→ **ASSIGNMENT**
Only one stretch of the data below is wanted: the lines starting at the one with "robot is dissected." and ending at the one with "In the end, Chapter", both included, given again exactly.

→ **DATA RECORDS**
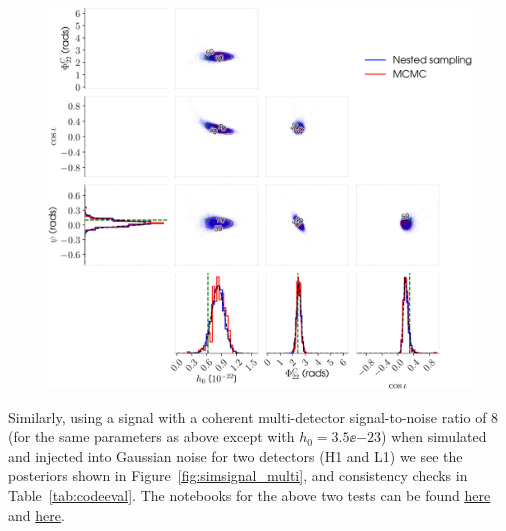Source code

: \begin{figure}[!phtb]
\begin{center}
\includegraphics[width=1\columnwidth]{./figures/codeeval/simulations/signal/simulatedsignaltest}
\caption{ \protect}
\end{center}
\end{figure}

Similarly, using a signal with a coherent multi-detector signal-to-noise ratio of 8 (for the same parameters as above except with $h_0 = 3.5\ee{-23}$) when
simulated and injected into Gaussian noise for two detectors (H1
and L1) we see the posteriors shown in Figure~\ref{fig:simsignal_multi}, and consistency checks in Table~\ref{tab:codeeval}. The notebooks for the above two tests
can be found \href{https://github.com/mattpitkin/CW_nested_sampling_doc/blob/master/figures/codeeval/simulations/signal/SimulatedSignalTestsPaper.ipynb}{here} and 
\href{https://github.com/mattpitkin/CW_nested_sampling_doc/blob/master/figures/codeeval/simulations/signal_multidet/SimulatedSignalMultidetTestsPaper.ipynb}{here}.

--

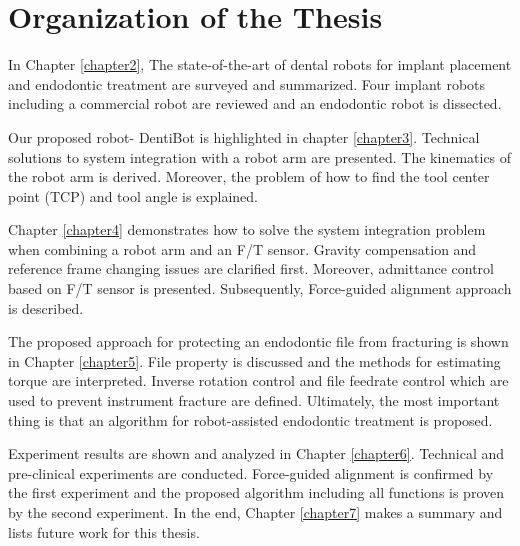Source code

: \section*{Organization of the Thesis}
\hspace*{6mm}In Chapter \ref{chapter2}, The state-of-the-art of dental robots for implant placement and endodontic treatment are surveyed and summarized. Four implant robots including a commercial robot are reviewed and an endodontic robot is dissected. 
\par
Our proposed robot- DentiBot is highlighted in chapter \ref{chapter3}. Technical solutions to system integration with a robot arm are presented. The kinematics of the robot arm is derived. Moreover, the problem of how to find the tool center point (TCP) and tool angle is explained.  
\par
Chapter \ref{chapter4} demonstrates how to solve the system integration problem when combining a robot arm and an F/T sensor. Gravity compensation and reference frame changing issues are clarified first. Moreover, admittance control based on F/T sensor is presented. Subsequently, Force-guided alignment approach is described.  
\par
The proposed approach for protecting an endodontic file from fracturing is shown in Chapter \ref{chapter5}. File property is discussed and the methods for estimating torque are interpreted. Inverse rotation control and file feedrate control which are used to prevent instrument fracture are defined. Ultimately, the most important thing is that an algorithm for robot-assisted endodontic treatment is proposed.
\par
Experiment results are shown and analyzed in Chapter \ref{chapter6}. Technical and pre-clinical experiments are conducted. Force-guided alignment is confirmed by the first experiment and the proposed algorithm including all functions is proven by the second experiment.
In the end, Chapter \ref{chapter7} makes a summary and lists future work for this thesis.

→ **ANSWER SPACE**
\hspace*{6mm}In Chapter \ref{chapter2}, The state-of-the-art of dental robots for implant placement and endodontic treatment are surveyed and summarized. Four implant robots including a commercial robot are reviewed and an endodontic robot is dissected. 
\par
Our proposed robot- DentiBot is highlighted in chapter \ref{chapter3}. Technical solutions to system integration with a robot arm are presented. The kinematics of the robot arm is derived. Moreover, the problem of how to find the tool center point (TCP) and tool angle is explained.  
\par
Chapter \ref{chapter4} demonstrates how to solve the system integration problem when combining a robot arm and an F/T sensor. Gravity compensation and reference frame changing issues are clarified first. Moreover, admittance control based on F/T sensor is presented. Subsequently, Force-guided alignment approach is described.  
\par
The proposed approach for protecting an endodontic file from fracturing is shown in Chapter \ref{chapter5}. File property is discussed and the methods for estimating torque are interpreted. Inverse rotation control and file feedrate control which are used to prevent instrument fracture are defined. Ultimately, the most important thing is that an algorithm for robot-assisted endodontic treatment is proposed.
\par
Experiment results are shown and analyzed in Chapter \ref{chapter6}. Technical and pre-clinical experiments are conducted. Force-guided alignment is confirmed by the first experiment and the proposed algorithm including all functions is proven by the second experiment.
In the end, Chapter \ref{chapter7} makes a summary and lists future work for this thesis.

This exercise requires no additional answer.